Tinariwen, a band from Mali, was among the first to popularize the genre abroad. Describing themselves as militant musicians, the Malian band was upfront about its willingness to pick up arms to defend the creation of a Tamasheq state (which, if ever realized, would take up 60 percent of Mali). Much like their vocal neighbors, Anewal sings of a utopic and simple nomadic way of life, but unlike them, they stray away from divisive politics preferring instead to preach a message of harmony and brotherhood.

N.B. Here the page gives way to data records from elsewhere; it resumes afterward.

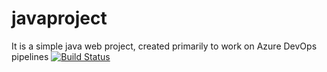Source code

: # javaproject
It is a simple java web project, created primarily to work on Azure DevOps pipelines
[![Build Status](https://dev.azure.com/skamohideen/javaproject/_apis/build/status/KhaderA.javaproject?branchName=master)](https://dev.azure.com/skamohideen/javaproject/_build/latest?definitionId=9&branchName=master)
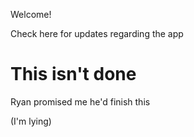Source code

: Welcome!

Check here for updates regarding the app

# This isn't done

Ryan promised me he'd finish this

(I'm lying)
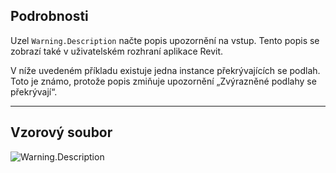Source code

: ## Podrobnosti
Uzel `Warning.Description` načte popis upozornění na vstup. Tento popis se zobrazí také v uživatelském rozhraní aplikace Revit.

V níže uvedeném příkladu existuje jedna instance překrývajících se podlah. Toto je známo, protože popis zmiňuje upozornění „Zvýrazněné podlahy se překrývají“.
___
## Vzorový soubor

![Warning.Description](./Revit.Application.Warning.Description_img.jpg)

Anewal made its U.S. debut early this month at the Rockwood Music Hall in a concert organized by the World Music Institute. The trio, led by frontman, Alhousseini Anivolla, stepped on stage in bright three piece bazins, their faces wrapped in turbans, transporting the predominantly white audience straight to the Sahara desert. I suspect not many faces were familiar with the band’s repertoire —  but its mesh of percussions and guitars (both electric and acoustic), charmed the crowd who awkwardly flailed their limbs and thumped their feet to the rhythm. Anivolla, pleased and perhaps overwhelmed,  by their response, made a point to thank them after each song: first in English, then in Tamasheq and lastly in French.

Image credit Zach Isaac.

In their first song of the night, Anewal sang of truth, urging us all to speak with honesty and integrity to the sound of an acoustic guitar and tinde drums. As the set progressed, the musicians picked up the pace and Anivolla traded his acoustic guitar for an electric one, scolding in his lyrics those who are easily swayed into conflict.

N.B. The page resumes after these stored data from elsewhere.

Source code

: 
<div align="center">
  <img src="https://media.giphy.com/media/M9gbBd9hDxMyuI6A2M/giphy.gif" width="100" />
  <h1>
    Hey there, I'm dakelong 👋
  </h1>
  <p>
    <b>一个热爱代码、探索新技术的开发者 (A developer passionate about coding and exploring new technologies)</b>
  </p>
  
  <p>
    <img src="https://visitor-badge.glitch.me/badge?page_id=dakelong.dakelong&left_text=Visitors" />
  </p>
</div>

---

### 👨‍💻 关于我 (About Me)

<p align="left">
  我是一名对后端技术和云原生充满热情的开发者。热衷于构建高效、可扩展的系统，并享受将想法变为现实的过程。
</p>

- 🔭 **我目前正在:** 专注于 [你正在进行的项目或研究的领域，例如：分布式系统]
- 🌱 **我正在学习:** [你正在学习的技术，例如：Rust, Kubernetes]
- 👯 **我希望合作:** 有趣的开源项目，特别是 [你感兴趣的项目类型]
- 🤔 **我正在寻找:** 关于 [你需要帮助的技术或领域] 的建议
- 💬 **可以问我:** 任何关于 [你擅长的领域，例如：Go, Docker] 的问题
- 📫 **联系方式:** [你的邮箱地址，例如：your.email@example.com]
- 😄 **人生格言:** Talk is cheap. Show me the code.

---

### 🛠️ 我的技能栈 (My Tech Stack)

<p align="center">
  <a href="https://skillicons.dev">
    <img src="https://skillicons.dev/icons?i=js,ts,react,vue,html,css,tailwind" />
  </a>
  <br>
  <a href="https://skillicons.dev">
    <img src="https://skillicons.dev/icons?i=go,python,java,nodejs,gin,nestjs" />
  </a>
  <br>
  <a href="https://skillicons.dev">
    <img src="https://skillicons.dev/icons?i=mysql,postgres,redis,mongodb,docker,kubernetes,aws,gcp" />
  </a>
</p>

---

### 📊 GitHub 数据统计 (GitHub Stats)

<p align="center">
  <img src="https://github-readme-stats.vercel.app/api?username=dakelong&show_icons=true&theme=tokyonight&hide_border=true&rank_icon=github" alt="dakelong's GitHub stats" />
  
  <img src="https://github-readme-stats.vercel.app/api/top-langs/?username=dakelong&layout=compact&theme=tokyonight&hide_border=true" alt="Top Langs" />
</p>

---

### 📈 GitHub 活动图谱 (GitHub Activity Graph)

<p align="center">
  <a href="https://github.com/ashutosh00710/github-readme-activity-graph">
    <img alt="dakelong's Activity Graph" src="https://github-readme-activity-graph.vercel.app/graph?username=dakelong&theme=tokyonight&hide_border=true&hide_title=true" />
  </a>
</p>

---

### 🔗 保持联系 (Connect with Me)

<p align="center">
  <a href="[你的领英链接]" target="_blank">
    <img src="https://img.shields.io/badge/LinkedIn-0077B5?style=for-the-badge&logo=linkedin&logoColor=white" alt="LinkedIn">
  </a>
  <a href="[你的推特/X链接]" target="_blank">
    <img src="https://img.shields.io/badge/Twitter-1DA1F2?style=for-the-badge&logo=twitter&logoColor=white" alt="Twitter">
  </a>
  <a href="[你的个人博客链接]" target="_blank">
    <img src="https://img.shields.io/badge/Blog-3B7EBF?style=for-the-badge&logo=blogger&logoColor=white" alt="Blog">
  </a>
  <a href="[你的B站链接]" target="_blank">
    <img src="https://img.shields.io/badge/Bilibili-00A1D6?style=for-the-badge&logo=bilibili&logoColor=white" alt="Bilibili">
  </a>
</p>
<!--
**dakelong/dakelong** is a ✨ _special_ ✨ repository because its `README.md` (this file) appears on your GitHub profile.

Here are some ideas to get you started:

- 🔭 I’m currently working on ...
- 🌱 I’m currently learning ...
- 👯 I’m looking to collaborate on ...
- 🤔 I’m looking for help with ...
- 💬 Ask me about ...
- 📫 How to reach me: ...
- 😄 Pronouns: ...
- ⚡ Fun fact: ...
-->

I met Anivolla, the band’s lead singer, at the cafe of the Edison hotel, a couple of hours before the concert and he struck me as a man of few words. Sipping on mint tea, dreadlocks hanging past the middle of his back, he explained that he picked up music early, first singing and playing the musical bow, and later on as he discovered Ali Farka Touré and Jimi Hendrix, the guitar. The name Anewal, which means wanderer, was a tribute to his grandfather and a wink to his nomadic heritage. “As soon as you forget where you’re from, you forget who you are,” he told me.

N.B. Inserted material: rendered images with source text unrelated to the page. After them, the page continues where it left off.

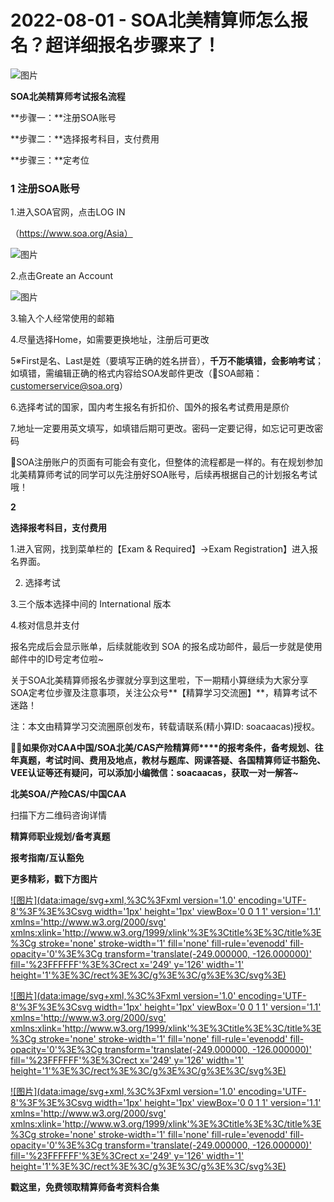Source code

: # 2022-08-01 - SOA北美精算师怎么报名？超详细报名步骤来了！

![图片](https://mmbiz.qpic.cn/mmbiz_jpg/mK3FpI9af4kuz654ZnTTfSbSZVB0GCjocTz19a4QFiadkPtibQauSTy0TsJvL8IfJafUQvdR9wURArO1lzTPsXZQ/640?wx_fmt=jpeg&tp=webp&wxfrom=5&wx_lazy=1)

**SOA北美精算师考试报名流程**

**步骤一：**注册SOA账号

**步骤二：**选择报考科目，支付费用

**步骤三：**定考位

### **1** **注册SOA账号**

1.进入SOA官网，点击LOG IN

（https://www.soa.org/Asia）

![图片](https://mmbiz.qpic.cn/mmbiz_png/ZQ5icu64mWeMIujERxa0uOLWl7gumBQ64mn7B6DEzXSvN5tnEp2LleppicictpsicXnKzNTjbduiaPqapdibyJGZVA5Q/640?wx_fmt=png&tp=webp&wxfrom=5&wx_lazy=1)

2.点击Greate an Account

![图片](https://mmbiz.qpic.cn/mmbiz/ZQ5icu64mWeMGmibSc6hBmYzCrVnamy3ggXmeCPqoOUk6szgmEIUxV6wwFqdOp6aAibb7R2URCXglIv1PeHEGE5Zw/640?wx_fmt=jpeg&tp=webp&wxfrom=5&wx_lazy=1)

3.输入个人经常使用的邮箱


4.尽量选择Home，如需要更换地址，注册后可更改


5※First是名、Last是姓（要填写正确的姓名拼音），**千万不能填错，会影响考试**；如填错，需编辑正确的格式内容给SOA发邮件更改（📩SOA邮箱：customerservice@soa.org）


6.选择考试的国家，国内考生报名有折扣价、国外的报名考试费用是原价


7.地址一定要用英文填写，如填错后期可更改。密码一定要记得，如忘记可更改密码


🙋SOA注册账户的页面有可能会有变化，但整体的流程都是一样的。有在规划参加北美精算师考试的同学可以先注册好SOA账号，后续再根据自己的计划报名考试哦！


**2**

**选择报考科目，支付费用**

1.进入官网，找到菜单栏的【Exam & Required】→Exam Registration】进入报名界面。


2. 选择考试




3.三个版本选择中间的 International 版本




4.核对信息并支付



报名完成后会显示账单，后续就能收到 SOA 的报名成功邮件，最后一步就是使用邮件中的ID号定考位啦~

关于SOA北美精算师报名步骤就分享到这里啦，下一期精小算继续为大家分享SOA定考位步骤及注意事项，关注公众号**【精算学习交流圈】**，精算考试不迷路！

注：本文由精算学习交流圈原创发布，转载请联系(精小算ID: soacaacas)授权。

**💁‍♀️如果你对****CAA****中国/SOA北美/CAS产险精算师****的报考条件，备考规划、往年真题，考试时间、费用及地点，教材与题库、网课答疑、各国精算师证书豁免、VEE认证等还有疑问，可以添加小编微信：****soacaacas****，获取一对一解答~**

**北美SOA/产险CAS/中国CAA**

扫描下方二维码咨询详情


**精算师职业规划/备考真题**

**报考指南/互认豁免**

**更多精彩，戳下方图片**


[![图片](data:image/svg+xml,%3C%3Fxml version='1.0' encoding='UTF-8'%3F%3E%3Csvg width='1px' height='1px' viewBox='0 0 1 1' version='1.1' xmlns='http://www.w3.org/2000/svg' xmlns:xlink='http://www.w3.org/1999/xlink'%3E%3Ctitle%3E%3C/title%3E%3Cg stroke='none' stroke-width='1' fill='none' fill-rule='evenodd' fill-opacity='0'%3E%3Cg transform='translate(-249.000000, -126.000000)' fill='%23FFFFFF'%3E%3Crect x='249' y='126' width='1' height='1'%3E%3C/rect%3E%3C/g%3E%3C/g%3E%3C/svg%3E)](http://mp.weixin.qq.com/s?__biz=Mzg5ODgxNDE0NQ==&mid=2247483716&idx=1&sn=e1df2885756e4f4a72d0567ffa4690bb&chksm=c05d98eaf72a11fca6a29c8eb62754a0b92898373d1de868332308fafe026d4c456fc0f4653f&scene=21#wechat_redirect)

[![图片](data:image/svg+xml,%3C%3Fxml version='1.0' encoding='UTF-8'%3F%3E%3Csvg width='1px' height='1px' viewBox='0 0 1 1' version='1.1' xmlns='http://www.w3.org/2000/svg' xmlns:xlink='http://www.w3.org/1999/xlink'%3E%3Ctitle%3E%3C/title%3E%3Cg stroke='none' stroke-width='1' fill='none' fill-rule='evenodd' fill-opacity='0'%3E%3Cg transform='translate(-249.000000, -126.000000)' fill='%23FFFFFF'%3E%3Crect x='249' y='126' width='1' height='1'%3E%3C/rect%3E%3C/g%3E%3C/g%3E%3C/svg%3E)](http://mp.weixin.qq.com/s?__biz=Mzg5ODgxNDE0NQ==&mid=2247484036&idx=1&sn=9bfce993ba0c830ec1e4b39b6716dd12&chksm=c05d9b2af72a123ccbaf001cc3fc565750743273fa0647a136e7593c7e21d55402af0fed5006&scene=21#wechat_redirect)

[![图片](data:image/svg+xml,%3C%3Fxml version='1.0' encoding='UTF-8'%3F%3E%3Csvg width='1px' height='1px' viewBox='0 0 1 1' version='1.1' xmlns='http://www.w3.org/2000/svg' xmlns:xlink='http://www.w3.org/1999/xlink'%3E%3Ctitle%3E%3C/title%3E%3Cg stroke='none' stroke-width='1' fill='none' fill-rule='evenodd' fill-opacity='0'%3E%3Cg transform='translate(-249.000000, -126.000000)' fill='%23FFFFFF'%3E%3Crect x='249' y='126' width='1' height='1'%3E%3C/rect%3E%3C/g%3E%3C/g%3E%3C/svg%3E)](http://mp.weixin.qq.com/s?__biz=Mzg5ODgxNDE0NQ==&mid=2247484305&idx=1&sn=faae400b6a109a99b390d9cf3b2e4c29&chksm=c05d9a3ff72a1329c36d211fdd502501b728c1692d079cf95ee41fd0269002f7c72cffff1ad0&scene=21#wechat_redirect)


**戳这里，免费领取精算师备考资料合集**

Anivolla is convinced that much of the world’s problems lay in governments wish to police humans. Migrants drowning at sea, slave markets in Libya, all created because of lack of free movement. “If we made it easier for people to move, they would take a flight let’s say to Paris or London, spend the night, a day, realize how life is, and they would come back home,” he said. He’s been living in Berlin for the past five years and misses Niger every day. While living in Europe, he’s refused to change the way he presents himself. “I’ve been in Europe for eight years now, but I still dress like this,” he said pointing to his white cotton tunic “Why should I wear a suit and tie? I keep the way I look because it shows who I am.”

The band played for two hours when from the sidelines the manager signaled them that they were running out of time. They abruptly finished their last song, Anivolla put down his guitar and thanked the audience one last time. Thank you, Tannamert, Merci.